Newly enacted legislation requires certain U.S. Holders that are individuals, estates or trusts to pay an additional 3.8% tax on, among other things, dividends on the ADSs or ordinary shares for taxable years beginning after December 31, 2012. You should consult your tax advisors regarding the effect, if any, of this legislation on an investment in the ADSs or ordinary shares.

Dividends will constitute foreign source income for foreign tax credit limitation purposes. If the dividends are taxed as qualified dividend income (as discussed above), the amount of the dividend taken into account for purposes of calculating the foreign tax credit limitation will be limited to the gross amount of the dividend, multiplied by the reduced tax rate applicable to qualified dividend income and divided by the highest tax rate normally applicable to dividends. The limitation on foreign taxes eligible for credit is calculated separately with respect to specific classes of income. For this purpose, dividends distributed by us with respect to the ADSs or ordinary shares will generally constitute “passive category income” but could, in the case of certain U.S. Holders, constitute “general category income.”

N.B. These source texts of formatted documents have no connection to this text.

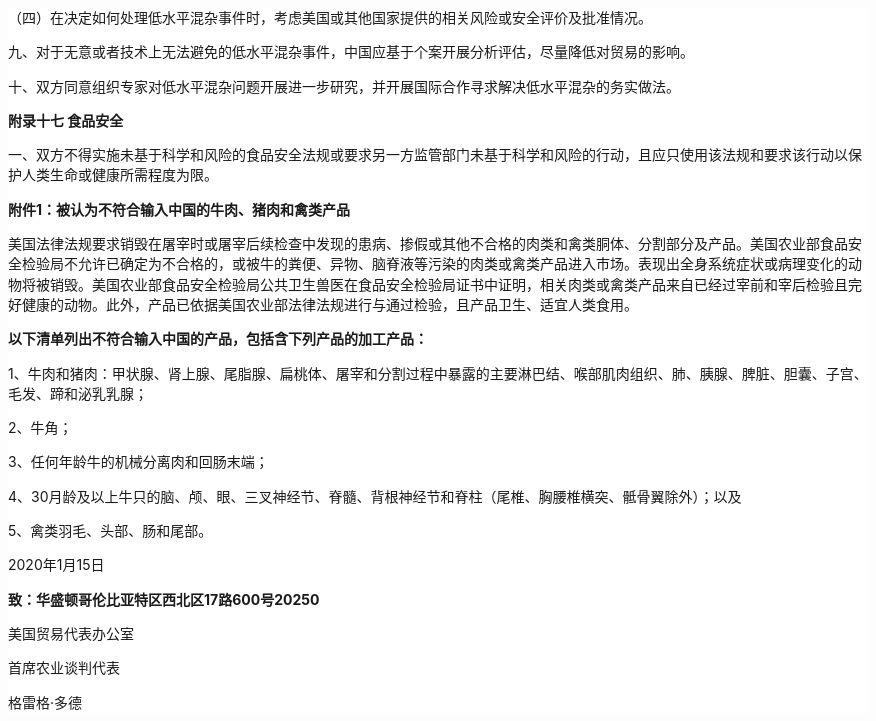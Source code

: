  </p>
 <p>
  （四）在决定如何处理低水平混杂事件时，考虑美国或其他国家提供的相关风险或安全评价及批准情况。
 </p>
 <p>
  九、对于无意或者技术上无法避免的低水平混杂事件，中国应基于个案开展分析评估，尽量降低对贸易的影响。
 </p>
 <p>
  十、双方同意组织专家对低水平混杂问题开展进一步研究，并开展国际合作寻求解决低水平混杂的务实做法。
 </p>
 <p>
  <strong>
   附录十七 食品安全
  </strong>
 </p>
 <p>
  一、双方不得实施未基于科学和风险的食品安全法规或要求另一方监管部门未基于科学和风险的行动，且应只使用该法规和要求该行动以保护人类生命或健康所需程度为限。
 </p>
 <p>
  <strong>
   附件1：被认为不符合输入中国的牛肉、猪肉和禽类产品
  </strong>
 </p>
 <p>
  美国法律法规要求销毁在屠宰时或屠宰后续检查中发现的患病、掺假或其他不合格的肉类和禽类胴体、分割部分及产品。美国农业部食品安全检验局不允许已确定为不合格的，或被牛的粪便、异物、脑脊液等污染的肉类或禽类产品进入市场。表现出全身系统症状或病理变化的动物将被销毁。美国农业部食品安全检验局公共卫生兽医在食品安全检验局证书中证明，相关肉类或禽类产品来自已经过宰前和宰后检验且完好健康的动物。此外，产品已依据美国农业部法律法规进行与通过检验，且产品卫生、适宜人类食用。
 </p>
 <p>
  <strong>
   以下清单列出不符合输入中国的产品，包括含下列产品的加工产品：
  </strong>
 </p>
 <p>
  1、牛肉和猪肉：甲状腺、肾上腺、尾脂腺、扁桃体、屠宰和分割过程中暴露的主要淋巴结、喉部肌肉组织、肺、胰腺、脾脏、胆囊、子宫、毛发、蹄和泌乳乳腺；
 </p>
 <p>
  2、牛角；
 </p>
 <p>
  3、任何年龄牛的机械分离肉和回肠末端；
 </p>
 <p>
  4、30月龄及以上牛只的脑、颅、眼、三叉神经节、脊髓、背根神经节和脊柱（尾椎、胸腰椎横突、骶骨翼除外）；以及
 </p>
 <p>
  5、禽类羽毛、头部、肠和尾部。
 </p>
 <p>
  2020年1月15日
 </p>
 <p>
  <strong>
   致：华盛顿哥伦比亚特区西北区17路600号20250
  </strong>
 </p>
 <p>
  美国贸易代表办公室
 </p>
 <p>
  首席农业谈判代表
 </p>
 <p>
  格雷格·多德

If PRC withholding taxes apply to dividends paid to you with respect to our ADSs or ordinary shares (see “Item 3. Key Information—D. Risk Factors—Risks Related To Doing Business in China—Foreign holders of our ADSs or ordinary shares may be subject to PRC withholding tax on dividends payable by us and on gains realized on the sale of our ADSs or ordinary shares, if we are classified as a PRC ‘resident enterprise’” in our annual report on Form 20-F for the year ended December 31, 2009, which is incorporated by reference in this prospectus), subject to certain conditions and limitations, such PRC withholding taxes may be treated as foreign taxes eligible for credit against your U.S. federal income tax liability. The rules relating to the determination of the foreign tax credit are complex, and you should consult your tax advisors regarding the availability of a foreign tax credit in your particular circumstances.

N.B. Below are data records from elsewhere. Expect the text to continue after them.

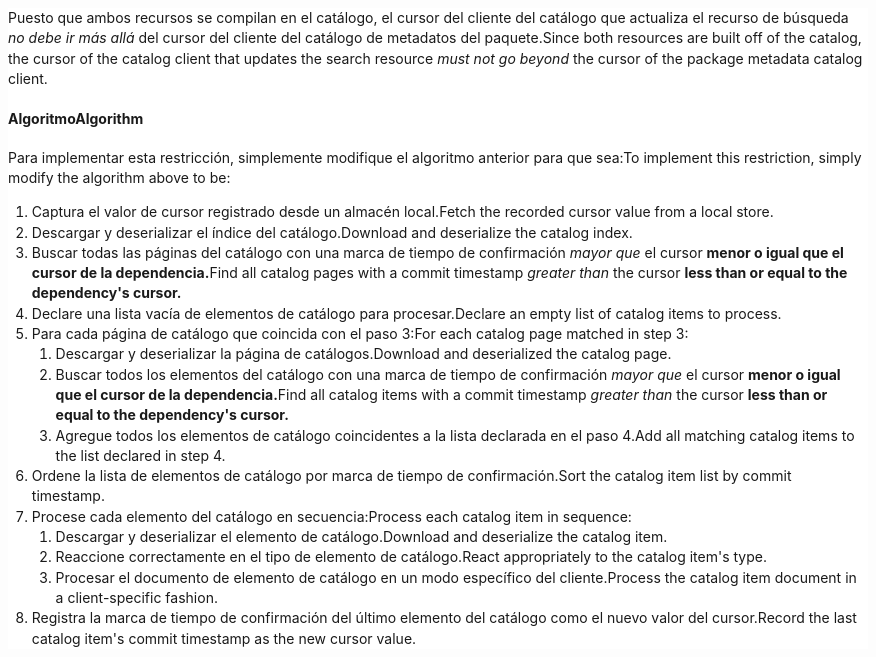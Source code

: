 <span data-ttu-id="17f1d-502">Puesto que ambos recursos se compilan en el catálogo, el cursor del cliente del catálogo que actualiza el recurso de búsqueda *no debe ir más allá* del cursor del cliente del catálogo de metadatos del paquete.</span><span class="sxs-lookup"><span data-stu-id="17f1d-502">Since both resources are built off of the catalog, the cursor of the catalog client that updates the search resource *must not go beyond* the cursor of the package metadata catalog client.</span></span>

#### <a name="algorithm"></a><span data-ttu-id="17f1d-503">Algoritmo</span><span class="sxs-lookup"><span data-stu-id="17f1d-503">Algorithm</span></span>

<span data-ttu-id="17f1d-504">Para implementar esta restricción, simplemente modifique el algoritmo anterior para que sea:</span><span class="sxs-lookup"><span data-stu-id="17f1d-504">To implement this restriction, simply modify the algorithm above to be:</span></span>

1. <span data-ttu-id="17f1d-505">Captura el valor de cursor registrado desde un almacén local.</span><span class="sxs-lookup"><span data-stu-id="17f1d-505">Fetch the recorded cursor value from a local store.</span></span>
1. <span data-ttu-id="17f1d-506">Descargar y deserializar el índice del catálogo.</span><span class="sxs-lookup"><span data-stu-id="17f1d-506">Download and deserialize the catalog index.</span></span>
1. <span data-ttu-id="17f1d-507">Buscar todas las páginas del catálogo con una marca de tiempo de confirmación *mayor que* el cursor **menor o igual que el cursor de la dependencia.**</span><span class="sxs-lookup"><span data-stu-id="17f1d-507">Find all catalog pages with a commit timestamp *greater than* the cursor **less than or equal to the dependency's cursor.**</span></span>
1. <span data-ttu-id="17f1d-508">Declare una lista vacía de elementos de catálogo para procesar.</span><span class="sxs-lookup"><span data-stu-id="17f1d-508">Declare an empty list of catalog items to process.</span></span>
1. <span data-ttu-id="17f1d-509">Para cada página de catálogo que coincida con el paso 3:</span><span class="sxs-lookup"><span data-stu-id="17f1d-509">For each catalog page matched in step 3:</span></span>
   1. <span data-ttu-id="17f1d-510">Descargar y deserializar la página de catálogos.</span><span class="sxs-lookup"><span data-stu-id="17f1d-510">Download and deserialized the catalog page.</span></span>
   1. <span data-ttu-id="17f1d-511">Buscar todos los elementos del catálogo con una marca de tiempo de confirmación *mayor que* el cursor **menor o igual que el cursor de la dependencia.**</span><span class="sxs-lookup"><span data-stu-id="17f1d-511">Find all catalog items with a commit timestamp *greater than* the cursor **less than or equal to the dependency's cursor.**</span></span>
   1. <span data-ttu-id="17f1d-512">Agregue todos los elementos de catálogo coincidentes a la lista declarada en el paso 4.</span><span class="sxs-lookup"><span data-stu-id="17f1d-512">Add all matching catalog items to the list declared in step 4.</span></span>
1. <span data-ttu-id="17f1d-513">Ordene la lista de elementos de catálogo por marca de tiempo de confirmación.</span><span class="sxs-lookup"><span data-stu-id="17f1d-513">Sort the catalog item list by commit timestamp.</span></span>
1. <span data-ttu-id="17f1d-514">Procese cada elemento del catálogo en secuencia:</span><span class="sxs-lookup"><span data-stu-id="17f1d-514">Process each catalog item in sequence:</span></span>
   1. <span data-ttu-id="17f1d-515">Descargar y deserializar el elemento de catálogo.</span><span class="sxs-lookup"><span data-stu-id="17f1d-515">Download and deserialize the catalog item.</span></span>
   1. <span data-ttu-id="17f1d-516">Reaccione correctamente en el tipo de elemento de catálogo.</span><span class="sxs-lookup"><span data-stu-id="17f1d-516">React appropriately to the catalog item's type.</span></span>
   1. <span data-ttu-id="17f1d-517">Procesar el documento de elemento de catálogo en un modo específico del cliente.</span><span class="sxs-lookup"><span data-stu-id="17f1d-517">Process the catalog item document in a client-specific fashion.</span></span>
1. <span data-ttu-id="17f1d-518">Registra la marca de tiempo de confirmación del último elemento del catálogo como el nuevo valor del cursor.</span><span class="sxs-lookup"><span data-stu-id="17f1d-518">Record the last catalog item's commit timestamp as the new cursor value.</span></span>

Taxation of Disposition of the ADSs or Ordinary Shares

Subject to the PFIC rules discussed above, you will recognize taxable gain or loss on any sale, exchange or other taxable disposition of an ADS or ordinary share equal to the difference between the amount realized (in U.S. dollars) for the ADS or ordinary share and your tax basis (in U.S. dollars) in the ADS or ordinary share. The gain or loss will be capital gain or loss. If you are a non-corporate U.S. Holder, including an individual U.S. Holder, who has held the ADS or ordinary share for more than one year, you will be eligible for reduced tax rates. The deductibility of capital losses is subject to limitations.

Newly enacted legislation requires certain U.S. Holders that are individuals, estates or trusts to pay an additional 3.8% tax on, among other things, capital gains from the sale or other disposition of the ADSs or ordinary shares for taxable years beginning after December 31, 2012. You should consult your tax advisors regarding the effect, if any, of this legislation on an investment in the ADSs or ordinary shares.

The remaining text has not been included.